By Emmanuel Deruty
When
two sounds happen very close together, we hear them as one. This
surprising phenomenon is the basis of musical pitch — and there are lots
of ways to exploit it in sound design.
Films and television programmes consist of a series of individual
still images, but we don't see them as such. Instead, we experience
a continuous flow of visual information: a moving picture. Images that
appear in rapid succession are merged in our perception because of
what's called 'persistence of vision'. Any image we see persists on the
retina for a short period of time — generally stated as approximately
40ms, or 1/25th of a second.
A comparable phenomenon is fundamental to human hearing, and has huge
consequences for how we perceive sound and music. In this article,
we'll explain how it works, and how we can exploit it through practical
production tricks. The article is accompanied by a number of audio
examples, which can be downloaded as a Zip archive at
/sos/apr11/articles/perceptionaudio.htm. The audio examples are all numbered, so I'll refer to them simply by their number in the text.

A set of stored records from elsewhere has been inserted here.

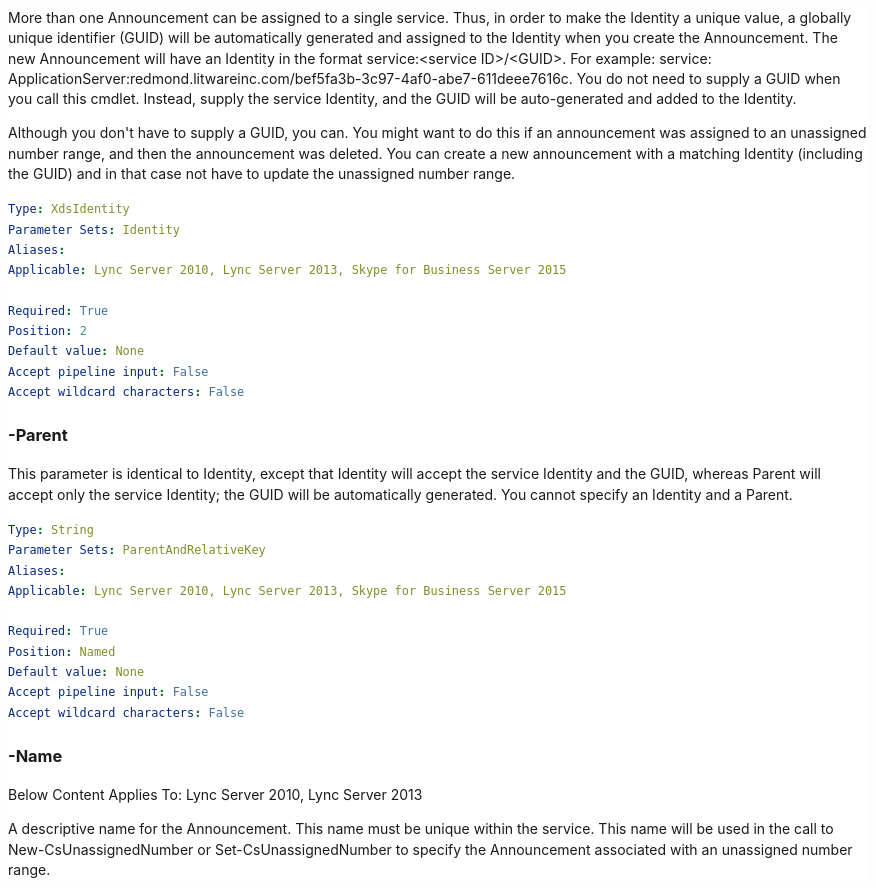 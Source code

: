 More than one Announcement can be assigned to a single service.
Thus, in order to make the Identity a unique value, a globally unique identifier (GUID) will be automatically generated and assigned to the Identity when you create the Announcement.
The new Announcement will have an Identity in the format service:\<service ID\>/\<GUID\>.
For example: service: ApplicationServer:redmond.litwareinc.com/bef5fa3b-3c97-4af0-abe7-611deee7616c.
You do not need to supply a GUID when you call this cmdlet.
Instead, supply the service Identity, and the GUID will be auto-generated and added to the Identity.

Although you don't have to supply a GUID, you can.
You might want to do this if an announcement was assigned to an unassigned number range, and then the announcement was deleted.
You can create a new announcement with a matching Identity (including the GUID) and in that case not have to update the unassigned number range.

```yaml
Type: XdsIdentity
Parameter Sets: Identity
Aliases: 
Applicable: Lync Server 2010, Lync Server 2013, Skype for Business Server 2015

Required: True
Position: 2
Default value: None
Accept pipeline input: False
Accept wildcard characters: False
```

### -Parent
This parameter is identical to Identity, except that Identity will accept the service Identity and the GUID, whereas Parent will accept only the service Identity; the GUID will be automatically generated.
You cannot specify an Identity and a Parent.

```yaml
Type: String
Parameter Sets: ParentAndRelativeKey
Aliases: 
Applicable: Lync Server 2010, Lync Server 2013, Skype for Business Server 2015

Required: True
Position: Named
Default value: None
Accept pipeline input: False
Accept wildcard characters: False
```

### -Name
Below Content Applies To: Lync Server 2010, Lync Server 2013

A descriptive name for the Announcement.
This name must be unique within the service.
This name will be used in the call to New-CsUnassignedNumber or Set-CsUnassignedNumber to specify the Announcement associated with an unassigned number range.
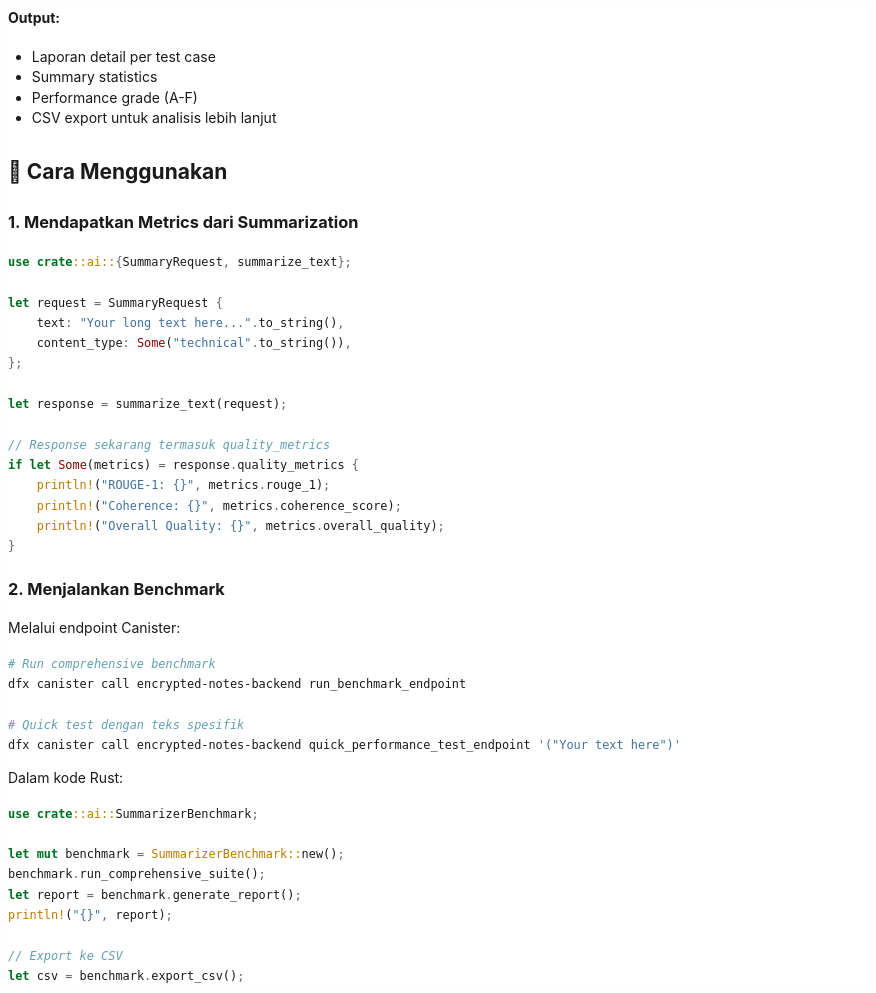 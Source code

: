 #### Output:
- Laporan detail per test case
- Summary statistics
- Performance grade (A-F)
- CSV export untuk analisis lebih lanjut

## 🚀 Cara Menggunakan

### 1. Mendapatkan Metrics dari Summarization

```rust
use crate::ai::{SummaryRequest, summarize_text};

let request = SummaryRequest {
    text: "Your long text here...".to_string(),
    content_type: Some("technical".to_string()),
};

let response = summarize_text(request);

// Response sekarang termasuk quality_metrics
if let Some(metrics) = response.quality_metrics {
    println!("ROUGE-1: {}", metrics.rouge_1);
    println!("Coherence: {}", metrics.coherence_score);
    println!("Overall Quality: {}", metrics.overall_quality);
}
```

### 2. Menjalankan Benchmark

Melalui endpoint Canister:

```bash
# Run comprehensive benchmark
dfx canister call encrypted-notes-backend run_benchmark_endpoint

# Quick test dengan teks spesifik
dfx canister call encrypted-notes-backend quick_performance_test_endpoint '("Your text here")'
```

Dalam kode Rust:

```rust
use crate::ai::SummarizerBenchmark;

let mut benchmark = SummarizerBenchmark::new();
benchmark.run_comprehensive_suite();
let report = benchmark.generate_report();
println!("{}", report);

// Export ke CSV
let csv = benchmark.export_csv();
```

The ear requires time to process information, and has trouble
distinguishing audio events that are very close to one another. With
reference to the term used in signal processing, we'll call this
phenomenon 'perceptual integration', and start by pointing out that
there are two ways in which it manifests itself. In some cases, the
merging of close occurrences is not complete. They're perceived as
a whole, but each occurrence can still be heard if one pays close
attention. In others, it becomes completely impossible to distinguish
between the original occurrences, which merge to form a new and
different audio object. Which of the two happens depends on how far
apart the two events are.
Take two short audio samples and play them one second apart. You will
hear two samples. Play them 20 or 30ms apart, and you will hear
a single, compound sound: the two original samples can still be
distinguished, but they appear as one entity. Play the two sounds less
than 10ms apart, and you won't hear two samples any more, just a single
event. We are dealing with two distinct thresholds, each one of
a specific nature. The first kind of merging seems to be a psychological
phenomenon: the two samples can still be discerned, but the brain
spontaneously makes a single object out of them. In the second case, the
problem seems to be ear‑based: there is absolutely no way we can hear
two samples. The information just doesn't get through.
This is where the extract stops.